(DATA FOR THE TASK Opens)

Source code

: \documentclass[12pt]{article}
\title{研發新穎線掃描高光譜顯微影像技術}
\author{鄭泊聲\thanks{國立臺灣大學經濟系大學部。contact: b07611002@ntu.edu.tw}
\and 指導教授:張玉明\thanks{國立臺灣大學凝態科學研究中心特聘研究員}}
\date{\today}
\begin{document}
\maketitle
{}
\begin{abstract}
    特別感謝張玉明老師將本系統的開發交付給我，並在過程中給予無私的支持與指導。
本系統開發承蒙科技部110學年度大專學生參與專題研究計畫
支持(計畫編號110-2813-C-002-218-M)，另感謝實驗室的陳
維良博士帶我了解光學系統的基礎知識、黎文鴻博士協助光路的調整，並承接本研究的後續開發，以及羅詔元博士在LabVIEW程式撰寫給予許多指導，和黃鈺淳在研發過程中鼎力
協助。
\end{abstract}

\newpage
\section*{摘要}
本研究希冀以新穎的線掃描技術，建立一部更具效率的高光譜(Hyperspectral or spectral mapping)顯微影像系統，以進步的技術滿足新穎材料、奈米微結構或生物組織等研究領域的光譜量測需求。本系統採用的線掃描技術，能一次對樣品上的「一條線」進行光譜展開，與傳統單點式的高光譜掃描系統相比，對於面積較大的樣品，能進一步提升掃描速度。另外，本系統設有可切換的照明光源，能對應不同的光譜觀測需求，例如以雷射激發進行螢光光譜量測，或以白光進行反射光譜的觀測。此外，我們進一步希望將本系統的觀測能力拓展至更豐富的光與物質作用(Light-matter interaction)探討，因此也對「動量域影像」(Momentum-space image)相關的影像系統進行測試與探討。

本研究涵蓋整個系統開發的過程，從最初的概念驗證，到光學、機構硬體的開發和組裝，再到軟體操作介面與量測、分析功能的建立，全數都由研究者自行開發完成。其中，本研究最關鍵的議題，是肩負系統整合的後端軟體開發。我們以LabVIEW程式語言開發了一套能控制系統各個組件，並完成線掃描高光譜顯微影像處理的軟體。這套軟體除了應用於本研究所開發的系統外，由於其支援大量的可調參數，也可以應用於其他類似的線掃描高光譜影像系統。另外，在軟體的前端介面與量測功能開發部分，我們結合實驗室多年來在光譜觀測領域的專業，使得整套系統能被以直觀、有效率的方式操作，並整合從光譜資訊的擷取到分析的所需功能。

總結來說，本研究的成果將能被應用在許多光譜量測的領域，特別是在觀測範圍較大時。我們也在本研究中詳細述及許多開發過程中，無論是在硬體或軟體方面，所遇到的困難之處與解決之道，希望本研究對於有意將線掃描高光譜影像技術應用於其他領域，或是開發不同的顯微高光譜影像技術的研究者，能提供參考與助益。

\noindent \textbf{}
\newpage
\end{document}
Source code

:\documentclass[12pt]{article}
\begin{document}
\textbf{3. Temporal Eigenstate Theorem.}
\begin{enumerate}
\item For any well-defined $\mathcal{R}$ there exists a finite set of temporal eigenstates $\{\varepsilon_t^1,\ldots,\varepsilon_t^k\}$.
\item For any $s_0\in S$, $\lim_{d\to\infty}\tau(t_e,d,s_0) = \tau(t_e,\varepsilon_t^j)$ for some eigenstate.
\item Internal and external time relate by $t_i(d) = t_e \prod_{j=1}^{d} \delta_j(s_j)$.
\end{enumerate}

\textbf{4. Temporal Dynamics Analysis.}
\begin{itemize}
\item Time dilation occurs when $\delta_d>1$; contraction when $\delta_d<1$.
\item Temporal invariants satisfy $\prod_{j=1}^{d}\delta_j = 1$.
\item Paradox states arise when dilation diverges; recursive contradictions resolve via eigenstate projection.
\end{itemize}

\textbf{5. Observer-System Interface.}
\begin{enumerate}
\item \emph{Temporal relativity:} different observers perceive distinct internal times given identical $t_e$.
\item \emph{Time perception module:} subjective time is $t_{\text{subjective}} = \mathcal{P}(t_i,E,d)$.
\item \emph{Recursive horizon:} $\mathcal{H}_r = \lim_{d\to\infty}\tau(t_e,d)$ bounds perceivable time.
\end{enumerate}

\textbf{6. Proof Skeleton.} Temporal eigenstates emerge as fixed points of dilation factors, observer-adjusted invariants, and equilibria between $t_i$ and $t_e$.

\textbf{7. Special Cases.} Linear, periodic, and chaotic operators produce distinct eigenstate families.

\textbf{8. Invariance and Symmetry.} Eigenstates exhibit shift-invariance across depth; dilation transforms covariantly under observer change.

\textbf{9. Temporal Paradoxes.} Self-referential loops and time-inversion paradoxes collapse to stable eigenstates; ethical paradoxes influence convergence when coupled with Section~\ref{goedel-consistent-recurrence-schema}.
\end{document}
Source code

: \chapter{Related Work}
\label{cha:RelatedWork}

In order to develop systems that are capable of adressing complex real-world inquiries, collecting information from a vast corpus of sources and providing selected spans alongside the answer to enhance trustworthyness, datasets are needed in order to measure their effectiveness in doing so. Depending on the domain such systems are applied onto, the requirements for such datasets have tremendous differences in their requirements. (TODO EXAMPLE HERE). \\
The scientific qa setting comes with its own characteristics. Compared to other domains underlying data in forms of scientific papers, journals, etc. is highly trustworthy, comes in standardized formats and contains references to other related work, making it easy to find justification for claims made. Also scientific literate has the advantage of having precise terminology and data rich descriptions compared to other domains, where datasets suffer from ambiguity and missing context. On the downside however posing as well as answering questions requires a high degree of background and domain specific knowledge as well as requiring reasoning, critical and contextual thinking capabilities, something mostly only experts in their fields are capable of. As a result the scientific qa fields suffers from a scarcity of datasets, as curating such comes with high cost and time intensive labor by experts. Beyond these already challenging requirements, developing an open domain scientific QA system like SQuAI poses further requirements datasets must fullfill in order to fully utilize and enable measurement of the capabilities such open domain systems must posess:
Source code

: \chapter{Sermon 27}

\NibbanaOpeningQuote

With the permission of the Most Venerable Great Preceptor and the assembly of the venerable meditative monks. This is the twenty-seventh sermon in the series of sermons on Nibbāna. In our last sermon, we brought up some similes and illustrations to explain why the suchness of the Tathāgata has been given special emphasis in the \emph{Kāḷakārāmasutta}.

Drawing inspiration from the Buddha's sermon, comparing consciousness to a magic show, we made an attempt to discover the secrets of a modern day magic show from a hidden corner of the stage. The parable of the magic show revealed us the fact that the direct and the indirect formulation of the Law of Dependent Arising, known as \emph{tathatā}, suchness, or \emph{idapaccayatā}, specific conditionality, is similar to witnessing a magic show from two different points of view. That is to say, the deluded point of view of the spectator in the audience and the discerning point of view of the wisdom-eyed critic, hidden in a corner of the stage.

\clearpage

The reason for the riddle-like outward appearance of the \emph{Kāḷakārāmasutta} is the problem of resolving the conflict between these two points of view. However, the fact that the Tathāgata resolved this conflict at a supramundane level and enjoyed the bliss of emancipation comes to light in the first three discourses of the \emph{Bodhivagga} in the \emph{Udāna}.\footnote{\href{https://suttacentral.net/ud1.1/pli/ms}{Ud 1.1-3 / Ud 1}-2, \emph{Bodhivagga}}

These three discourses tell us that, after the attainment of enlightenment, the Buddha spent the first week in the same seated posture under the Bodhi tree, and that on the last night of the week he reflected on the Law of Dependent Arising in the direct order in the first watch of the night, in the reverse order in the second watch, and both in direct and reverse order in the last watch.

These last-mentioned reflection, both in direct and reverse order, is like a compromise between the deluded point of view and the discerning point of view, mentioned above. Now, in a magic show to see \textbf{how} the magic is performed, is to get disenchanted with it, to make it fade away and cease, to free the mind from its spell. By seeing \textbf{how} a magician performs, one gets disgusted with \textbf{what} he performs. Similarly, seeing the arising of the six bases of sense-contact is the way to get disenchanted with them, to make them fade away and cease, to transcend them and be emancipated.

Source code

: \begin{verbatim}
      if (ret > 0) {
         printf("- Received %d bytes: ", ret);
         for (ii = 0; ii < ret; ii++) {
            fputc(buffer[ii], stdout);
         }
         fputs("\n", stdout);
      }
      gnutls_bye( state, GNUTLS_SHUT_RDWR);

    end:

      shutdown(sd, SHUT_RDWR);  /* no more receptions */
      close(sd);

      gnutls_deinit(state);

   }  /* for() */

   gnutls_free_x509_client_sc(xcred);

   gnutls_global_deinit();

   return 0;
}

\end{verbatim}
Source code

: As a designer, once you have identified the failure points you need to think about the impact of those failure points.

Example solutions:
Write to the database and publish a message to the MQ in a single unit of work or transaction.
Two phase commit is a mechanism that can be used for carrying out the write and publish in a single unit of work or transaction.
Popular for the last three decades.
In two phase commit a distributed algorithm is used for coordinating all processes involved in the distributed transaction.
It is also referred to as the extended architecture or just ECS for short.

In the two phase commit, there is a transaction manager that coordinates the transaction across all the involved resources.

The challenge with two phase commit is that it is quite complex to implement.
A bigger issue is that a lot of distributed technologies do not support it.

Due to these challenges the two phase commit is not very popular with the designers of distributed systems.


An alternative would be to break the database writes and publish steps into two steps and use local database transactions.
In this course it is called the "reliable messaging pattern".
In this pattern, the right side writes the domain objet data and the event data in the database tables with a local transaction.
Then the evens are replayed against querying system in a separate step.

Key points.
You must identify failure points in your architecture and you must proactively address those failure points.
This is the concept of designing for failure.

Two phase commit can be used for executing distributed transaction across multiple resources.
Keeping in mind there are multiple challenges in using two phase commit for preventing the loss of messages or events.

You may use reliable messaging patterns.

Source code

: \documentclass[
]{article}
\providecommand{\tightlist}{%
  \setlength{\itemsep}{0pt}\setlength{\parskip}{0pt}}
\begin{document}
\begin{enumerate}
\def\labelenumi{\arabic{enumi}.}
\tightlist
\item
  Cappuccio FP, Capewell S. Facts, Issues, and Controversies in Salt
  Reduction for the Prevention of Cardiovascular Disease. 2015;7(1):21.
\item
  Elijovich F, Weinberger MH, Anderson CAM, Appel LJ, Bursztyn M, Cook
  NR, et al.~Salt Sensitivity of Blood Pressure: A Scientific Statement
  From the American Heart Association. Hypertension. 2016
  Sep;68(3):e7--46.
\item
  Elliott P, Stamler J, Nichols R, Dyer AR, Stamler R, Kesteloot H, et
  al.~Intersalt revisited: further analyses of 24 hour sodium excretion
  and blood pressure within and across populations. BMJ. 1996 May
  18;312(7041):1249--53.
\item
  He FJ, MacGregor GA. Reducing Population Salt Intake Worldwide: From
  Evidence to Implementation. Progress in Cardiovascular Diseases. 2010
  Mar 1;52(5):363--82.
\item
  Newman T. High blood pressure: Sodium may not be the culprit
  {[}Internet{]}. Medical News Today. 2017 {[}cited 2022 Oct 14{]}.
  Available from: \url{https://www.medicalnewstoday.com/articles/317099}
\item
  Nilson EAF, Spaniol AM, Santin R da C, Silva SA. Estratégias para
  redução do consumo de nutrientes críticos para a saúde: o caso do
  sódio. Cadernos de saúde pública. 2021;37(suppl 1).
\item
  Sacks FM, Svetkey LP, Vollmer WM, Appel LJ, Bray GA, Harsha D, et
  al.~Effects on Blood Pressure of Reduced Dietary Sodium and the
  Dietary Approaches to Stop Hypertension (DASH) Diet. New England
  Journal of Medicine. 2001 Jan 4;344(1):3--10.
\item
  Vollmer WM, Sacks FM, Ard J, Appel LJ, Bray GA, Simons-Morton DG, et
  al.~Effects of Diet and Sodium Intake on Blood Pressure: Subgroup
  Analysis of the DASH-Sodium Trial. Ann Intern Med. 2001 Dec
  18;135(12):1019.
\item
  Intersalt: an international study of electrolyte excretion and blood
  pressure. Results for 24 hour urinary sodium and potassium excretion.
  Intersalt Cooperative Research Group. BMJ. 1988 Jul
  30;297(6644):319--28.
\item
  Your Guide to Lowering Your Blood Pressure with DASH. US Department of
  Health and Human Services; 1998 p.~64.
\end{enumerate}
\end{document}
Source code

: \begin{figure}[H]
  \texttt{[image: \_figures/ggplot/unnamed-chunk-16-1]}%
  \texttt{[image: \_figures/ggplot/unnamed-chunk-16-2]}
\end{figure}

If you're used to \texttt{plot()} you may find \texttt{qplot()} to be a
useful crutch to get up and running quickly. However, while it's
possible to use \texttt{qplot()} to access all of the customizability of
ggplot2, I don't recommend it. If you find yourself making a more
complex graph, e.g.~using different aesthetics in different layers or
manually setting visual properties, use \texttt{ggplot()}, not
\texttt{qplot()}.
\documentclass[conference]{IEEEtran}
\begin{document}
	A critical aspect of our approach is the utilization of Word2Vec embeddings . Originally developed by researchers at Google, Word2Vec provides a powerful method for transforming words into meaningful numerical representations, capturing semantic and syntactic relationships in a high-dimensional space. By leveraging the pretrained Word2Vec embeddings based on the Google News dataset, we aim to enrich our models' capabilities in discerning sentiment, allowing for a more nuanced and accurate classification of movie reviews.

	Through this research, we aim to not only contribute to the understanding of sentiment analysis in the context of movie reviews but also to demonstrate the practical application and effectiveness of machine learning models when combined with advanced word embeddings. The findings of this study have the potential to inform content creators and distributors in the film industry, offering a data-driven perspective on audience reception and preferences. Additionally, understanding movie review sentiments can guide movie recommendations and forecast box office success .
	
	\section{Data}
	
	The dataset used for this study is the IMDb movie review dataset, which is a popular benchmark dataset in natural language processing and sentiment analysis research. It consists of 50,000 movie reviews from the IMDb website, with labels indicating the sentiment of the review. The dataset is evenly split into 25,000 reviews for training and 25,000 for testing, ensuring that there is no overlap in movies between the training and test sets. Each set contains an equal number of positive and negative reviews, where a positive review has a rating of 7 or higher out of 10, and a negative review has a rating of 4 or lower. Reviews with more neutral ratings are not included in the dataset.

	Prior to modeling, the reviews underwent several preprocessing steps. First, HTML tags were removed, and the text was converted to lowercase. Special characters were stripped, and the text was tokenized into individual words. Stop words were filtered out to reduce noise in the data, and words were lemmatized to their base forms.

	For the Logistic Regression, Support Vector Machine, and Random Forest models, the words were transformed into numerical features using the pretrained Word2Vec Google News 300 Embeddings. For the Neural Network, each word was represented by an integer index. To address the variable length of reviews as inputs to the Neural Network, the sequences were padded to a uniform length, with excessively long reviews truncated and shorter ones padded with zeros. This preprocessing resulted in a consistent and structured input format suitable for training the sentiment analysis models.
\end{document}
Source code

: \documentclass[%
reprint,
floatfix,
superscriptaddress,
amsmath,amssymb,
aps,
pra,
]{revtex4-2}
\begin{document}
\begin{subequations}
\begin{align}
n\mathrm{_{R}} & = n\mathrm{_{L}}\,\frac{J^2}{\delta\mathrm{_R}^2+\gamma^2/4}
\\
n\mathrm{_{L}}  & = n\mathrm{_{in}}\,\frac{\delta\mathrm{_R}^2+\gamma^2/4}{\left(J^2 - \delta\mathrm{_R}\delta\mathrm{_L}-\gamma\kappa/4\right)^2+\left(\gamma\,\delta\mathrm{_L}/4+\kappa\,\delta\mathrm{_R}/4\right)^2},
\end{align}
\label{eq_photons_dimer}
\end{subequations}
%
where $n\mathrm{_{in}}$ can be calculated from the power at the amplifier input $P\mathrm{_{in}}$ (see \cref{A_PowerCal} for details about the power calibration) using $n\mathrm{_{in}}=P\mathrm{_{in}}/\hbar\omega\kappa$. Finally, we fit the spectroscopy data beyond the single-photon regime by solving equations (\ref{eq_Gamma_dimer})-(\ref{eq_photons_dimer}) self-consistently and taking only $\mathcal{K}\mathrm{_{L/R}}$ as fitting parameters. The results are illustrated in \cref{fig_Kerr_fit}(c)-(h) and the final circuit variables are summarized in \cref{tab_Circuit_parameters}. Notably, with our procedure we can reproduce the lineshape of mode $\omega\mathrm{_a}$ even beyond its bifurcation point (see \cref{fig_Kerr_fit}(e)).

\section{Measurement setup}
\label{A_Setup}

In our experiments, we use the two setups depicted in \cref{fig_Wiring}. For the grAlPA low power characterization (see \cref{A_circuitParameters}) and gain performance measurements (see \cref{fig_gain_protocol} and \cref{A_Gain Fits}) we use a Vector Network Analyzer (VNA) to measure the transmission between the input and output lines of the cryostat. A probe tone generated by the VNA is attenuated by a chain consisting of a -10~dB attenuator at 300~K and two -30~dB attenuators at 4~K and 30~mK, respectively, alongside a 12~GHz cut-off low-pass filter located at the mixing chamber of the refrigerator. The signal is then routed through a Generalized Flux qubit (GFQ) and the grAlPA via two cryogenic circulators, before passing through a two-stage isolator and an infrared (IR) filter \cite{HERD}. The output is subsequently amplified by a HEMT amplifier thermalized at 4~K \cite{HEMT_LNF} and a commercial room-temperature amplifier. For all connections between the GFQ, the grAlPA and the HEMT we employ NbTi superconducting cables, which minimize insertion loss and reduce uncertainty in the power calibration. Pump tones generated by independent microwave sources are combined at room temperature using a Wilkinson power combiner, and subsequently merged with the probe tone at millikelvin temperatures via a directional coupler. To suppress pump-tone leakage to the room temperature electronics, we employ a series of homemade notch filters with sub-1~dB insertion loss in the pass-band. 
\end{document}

(DATA FOR THE TASK Closes)

• WHAT YOU HAVE TO DO: Search the records for lines holding the word "architecture", then copy each line you find.

• ANSWER TO THIS PROBLEM:
It is also referred to as the extended architecture or just ECS for short.
You must identify failure points in your architecture and you must proactively address those failure points.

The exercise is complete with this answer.